AndroidX is a new iteration of the Android Support Library. Like the Android Support Library, AndroidX continues to ship separately from the Android OS to provide backward compatible new features to older versions of Android. Some extra quality-of-life benefits that AndroidX offers include semantic versioning and consistent namespacing with the androidx.* package.
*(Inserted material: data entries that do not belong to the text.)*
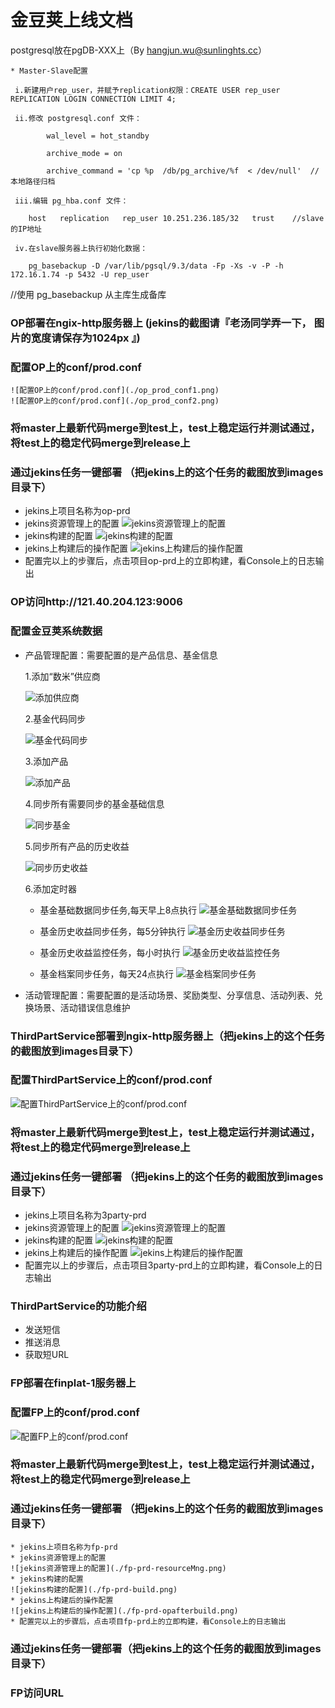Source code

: ﻿# 金豆荚上线文档

postgresql放在pgDB-XXX上（By hangjun.wu@sunlinghts.cc）

	* Master-Slave配置

	 i.新建用户rep_user，并赋予replication权限：CREATE USER rep_user REPLICATION LOGIN CONNECTION LIMIT 4;

	 ii.修改 postgresql.conf 文件：

            wal_level = hot_standby

            archive_mode = on

            archive_command = 'cp %p  /db/pg_archive/%f  < /dev/null'  //本地路径归档

	 iii.编辑 pg_hba.conf 文件：

	    host   replication   rep_user 10.251.236.185/32   trust    //slave的IP地址

	 iv.在slave服务器上执行初始化数据：

	    pg_basebackup -D /var/lib/pgsql/9.3/data -Fp -Xs -v -P -h 172.16.1.74 -p 5432 -U rep_user 
//使用 pg_basebackup 从主库生成备库


	
### OP部署在ngix-http服务器上  (jekins的截图请『老汤同学弄一下， 图片的宽度请保存为1024px 』)

### 配置OP上的conf/prod.conf
    ![配置OP上的conf/prod.conf](./op_prod_conf1.png)
    ![配置OP上的conf/prod.conf](./op_prod_conf2.png)

### 将master上最新代码merge到test上，test上稳定运行并测试通过，将test上的稳定代码merge到release上

### 通过jekins任务一键部署 （把jekins上的这个任务的截图放到images目录下）
  * jekins上项目名称为op-prd
  * jekins资源管理上的配置
  ![jekins资源管理上的配置](./op-prd-resourceMng.png)
  * jekins构建的配置
  ![jekins构建的配置](./op-prd-build.png)
  * jekins上构建后的操作配置
  ![jekins上构建后的操作配置](./op-prd-opafterbuild.png)
  * 配置完以上的步骤后，点击项目op-prd上的立即构建，看Console上的日志输出

### OP访问http://121.40.204.123:9006

### 配置金豆荚系统数据
  * 产品管理配置：需要配置的是产品信息、基金信息
  
    1.添加“数米”供应商
    
    ![添加供应商](./add_suppler.png)
    
    2.基金代码同步
    
    ![基金代码同步](./grab_fund_code.png)
    
    3.添加产品
    
    ![添加产品](./add_product.png)
    
    4.同步所有需要同步的基金基础信息
    
    ![同步基金](./grab_fund.png)
    
    5.同步所有产品的历史收益
    
    ![同步历史收益](./grab_profit_history.png)
    
    6.添加定时器
        
    + 基金基础数据同步任务,每天早上8点执行
    ![基金基础数据同步任务](./fund_job.png)
    
    + 基金历史收益同步任务，每5分钟执行
    ![基金历史收益同步任务](./fund_profit_history_job.png)
    
    + 基金历史收益监控任务，每小时执行
    ![基金历史收益监控任务](./fund_profit_obtain.png)
    
    + 基金档案同步任务，每天24点执行
    ![基金档案同步任务](./fund_archive.png)
    

  * 活动管理配置：需要配置的是活动场景、奖励类型、分享信息、活动列表、兑换场景、活动错误信息维护
  
  
  

### ThirdPartService部署到ngix-http服务器上（把jekins上的这个任务的截图放到images目录下）

### 配置ThirdPartService上的conf/prod.conf
  
  ![配置ThirdPartService上的conf/prod.conf](./3party_prod_conf.png)

### 将master上最新代码merge到test上，test上稳定运行并测试通过，将test上的稳定代码merge到release上

### 通过jekins任务一键部署 （把jekins上的这个任务的截图放到images目录下）
  * jekins上项目名称为3party-prd
  * jekins资源管理上的配置
  ![jekins资源管理上的配置](./3party-prd-resourceMng.png)
  * jekins构建的配置
  ![jekins构建的配置](./3party-prd-build.png)
  * jekins上构建后的操作配置
  ![jekins上构建后的操作配置](./3party-prd-opafterbuild.png)
  * 配置完以上的步骤后，点击项目3party-prd上的立即构建，看Console上的日志输出

### ThirdPartService的功能介绍
  * 发送短信
  * 推送消息
  * 获取短URL

	
### FP部署在finplat-1服务器上

### 配置FP上的conf/prod.conf
  ![配置FP上的conf/prod.conf](./fp_prod_conf.png)


### 将master上最新代码merge到test上，test上稳定运行并测试通过，将test上的稳定代码merge到release上

### 通过jekins任务一键部署 （把jekins上的这个任务的截图放到images目录下）
	* jekins上项目名称为fp-prd
	* jekins资源管理上的配置
	![jekins资源管理上的配置](./fp-prd-resourceMng.png)
	* jekins构建的配置
	![jekins构建的配置](./fp-prd-build.png)
	* jekins上构建后的操作配置
	![jekins上构建后的操作配置](./fp-prd-opafterbuild.png)
	* 配置完以上的步骤后，点击项目fp-prd上的立即构建，看Console上的日志输出
### 通过jekins任务一键部署（把jekins上的这个任务的截图放到images目录下）

### FP访问URL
The Android Gradle plugin has a build tool called Jetifier that automatically rewrites library binaries that depend on the Android Support Library to use AndroidX. Since Braintree Android has migrated to AndroidX, it does not need to be Jetified during the build process.

minSdkVersion to 21

Last year Braintree started requiring HTTPS connections to be TLSv1.2, so this update bumps the minimum Android SDK version to one that fully supports TLSv1.2. Android 21 is the first available Android version that has enabled TLSv1.2 by default.

Modernizing for You

Google’s changes to Android are targeted toward reducing malware, expanding backward compatibility, and generally improving the developer experience. The changes we’ve incorporated into our 3.0 release are meant to keep our developers on the cutting edge of the ecosystem and to take advantage of what’s coming in Android Q and beyond.

How do I update?

We’ve aimed to make this an easy update for most existing integrations. Even though it is a major version bump, we’ve kept API changes to a minimum. In fact, if you are up to date with Android development, not currently using any deprecated code from Braintree Android, and using Braintree Android the way we recommend in our docs, you may not experience any breaking changes when migrating from 2.0 to 3.0.

For a detailed list of changes we’ve made for this release, see our migration guide from Braintree Android v2 to v3.